Until 2010, Leuliette was president and CEO of supplier Dura Automotive, leading the company to a recapitalization and sale after its emergence from restructuring.
Prior to that, he was co-chairman and co-CEO of Asahi Tec Corp, a publicly traded Japanese manufacturer of auto parts after it acquired Metaldyne Corp, which Leuliette co-founded. He was also president and COO of Penske Corp.
Last summer, Visteon extended Leuliette's employment contract by two years; it had been due to expire at the end of 2015.
Spokesman Jim Fisher said the extension was agreed before the company's pending sale of its 70 percent stake in Halla Visteon Climate Control Corp., and the board and the executive felt the time was right for a new leader.
"The board is extremely pleased with the job Tim and his team have done during the restructuring," Fisher said.
In addition to the pending HVCC sale, during Leuliette's tenure, Visteon acquired the electronics business of Johnson Controls Inc. and Cooper Standard's thermal and emissions product line, while selling the interiors business of Visteon's Yangfeng joint venture, its lighting division and a significant portion of its global interiors business.

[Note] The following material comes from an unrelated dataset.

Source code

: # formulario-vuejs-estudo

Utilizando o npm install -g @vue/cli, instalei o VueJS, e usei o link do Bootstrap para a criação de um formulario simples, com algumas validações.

Whoever succeeds Leuliette will inherit a company that is tightly focused on instrument clusters, headup displays, audio, infotainment and console displays.
The company also is marketing its expertise in the software needed to make these displays work. In a Jan. 7 interview with Automotive News, Leuliette said half of Visteon’s engineers are software developers.
“Culturally, we're a different company,” Leuliette said at the time. “One analyst told us he didn't want us at their industrial conference, but at their technology conference.”
In the company statement, Leuliette said: "It is now time for a different leader with different skills to transform Visteon into an even more powerful electronics business."
David Sedgwick, Reuters and Automotive News contributed to this report.